As we walked through the archaeological site, we saw many impressive ruins. These included the gymnasium and palestra (dates to the 2nd century BC), the Temple of Hera (dates to the about 600 BC. Hera was the mythological wife of Zeus), and the workshop of a sculptor named Pheidias who made the 40 foot high statute of Zeus. This building was later turned into a church in the 3rd century AD.

The highlight/prize of the ruins is the Temple of Zeus (it dates to the 5th century BC). It had columns that were 33 feet high and about 12 feet wide. The statue of Zeus was positioned in the middle of the temple. Today only a few of the columns are reconstructed.

greek mask

The mask of the Greek general who sent the boy to Athens from Marathon to proclaim the news of victory

We ended the tour of the site at the stadium. It could hold 45,000 people and was used for foot races. The runners ran naked a distance of 365 feet. It dates to the 4th century BC. Here we read from Acts 13 (about Paul and Silas being identified at Lystra and Derbe as “Zeus” and “Hermes/Mercury”) as well as from 1 Corinthians 9:24-27. Paul encourages us to “run with perseverance for the prize…” It was fun to run or walk the distance of the stadium.

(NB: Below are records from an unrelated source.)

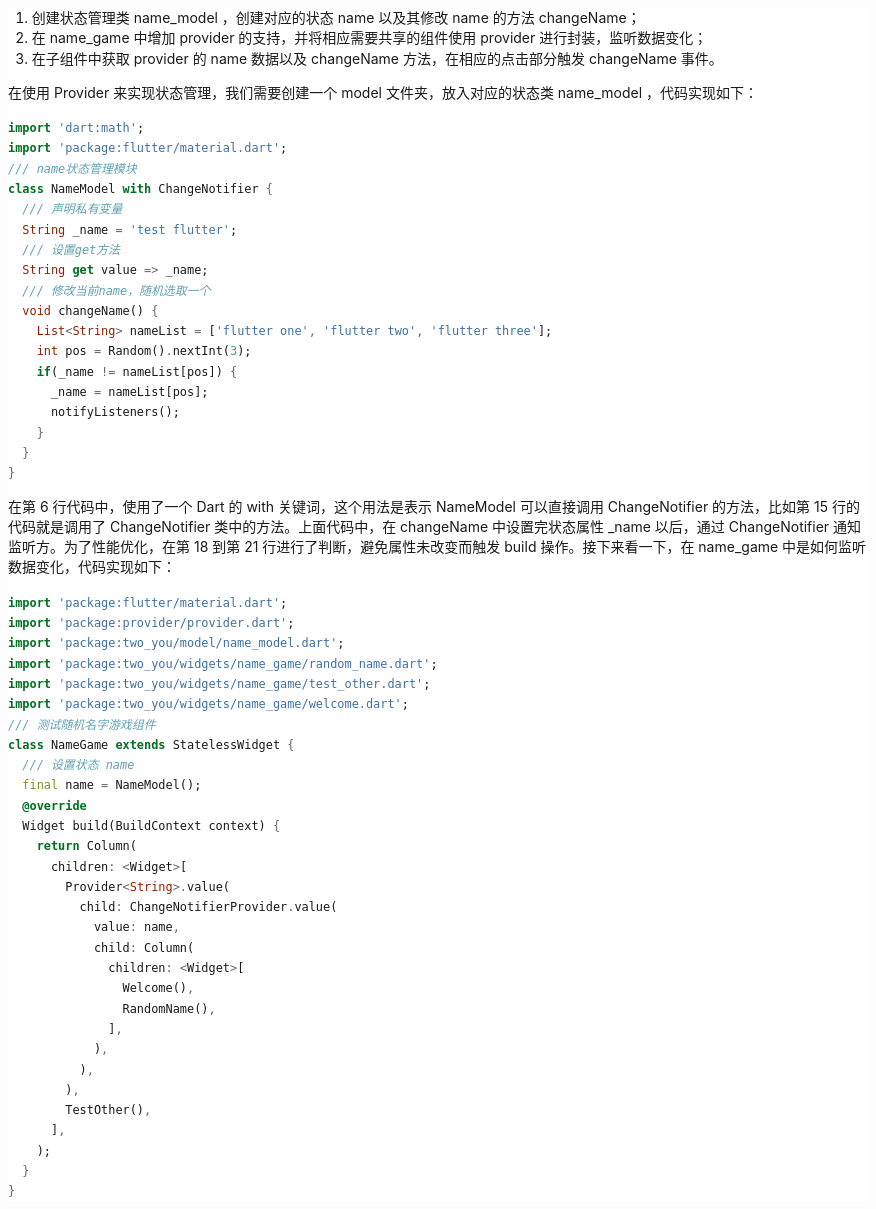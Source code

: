 1. 创建状态管理类 name_model ，创建对应的状态 name 以及其修改 name 的方法 changeName；
2. 在 name_game 中增加 provider 的支持，并将相应需要共享的组件使用 provider 进行封装，监听数据变化；
3. 在子组件中获取 provider 的 name 数据以及 changeName 方法，在相应的点击部分触发 changeName 事件。



在使用 Provider 来实现状态管理，我们需要创建一个 model 文件夹，放入对应的状态类 name_model ，代码实现如下：

```dart
import 'dart:math';
import 'package:flutter/material.dart';
/// name状态管理模块
class NameModel with ChangeNotifier {
  /// 声明私有变量
  String _name = 'test flutter';
  /// 设置get方法
  String get value => _name;
  /// 修改当前name，随机选取一个
  void changeName() {
    List<String> nameList = ['flutter one', 'flutter two', 'flutter three'];
    int pos = Random().nextInt(3);
    if(_name != nameList[pos]) {
      _name = nameList[pos];
      notifyListeners();
    }
  }
}
```

在第 6 行代码中，使用了一个 Dart 的 with 关键词，这个用法是表示 NameModel 可以直接调用 ChangeNotifier 的方法，比如第 15 行的代码就是调用了 ChangeNotifier 类中的方法。上面代码中，在 changeName 中设置完状态属性 _name 以后，通过 ChangeNotifier 通知监听方。为了性能优化，在第 18 到第 21 行进行了判断，避免属性未改变而触发 build 操作。接下来看一下，在 name_game 中是如何监听数据变化，代码实现如下：

```dart
import 'package:flutter/material.dart';
import 'package:provider/provider.dart';
import 'package:two_you/model/name_model.dart';
import 'package:two_you/widgets/name_game/random_name.dart';
import 'package:two_you/widgets/name_game/test_other.dart';
import 'package:two_you/widgets/name_game/welcome.dart';
/// 测试随机名字游戏组件
class NameGame extends StatelessWidget {
  /// 设置状态 name
  final name = NameModel();
  @override
  Widget build(BuildContext context) {
    return Column(
      children: <Widget>[
        Provider<String>.value(
          child: ChangeNotifierProvider.value(
            value: name,
            child: Column(
              children: <Widget>[
                Welcome(),
                RandomName(),
              ],
            ),
          ),
        ),
        TestOther(),
      ],
    );
  }
}
```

From the site we walked to the very impressive museum. Displayed in the museum are many amazing discoveries from excavations of Olympia that began in 1875.

statue of Zeus Olympia

A statue of Zeus from the Temple in Olympia

Before driving up the hill to our hotel, we enjoyed walking around (and shopping) in modern-day Olympia. Although it is “off-season,” a few of the stores were open. After checking into our hotel, we enjoyed some free time before a group gathering at 6:30 and a buffet dinner at 7. It was another great day in Greece!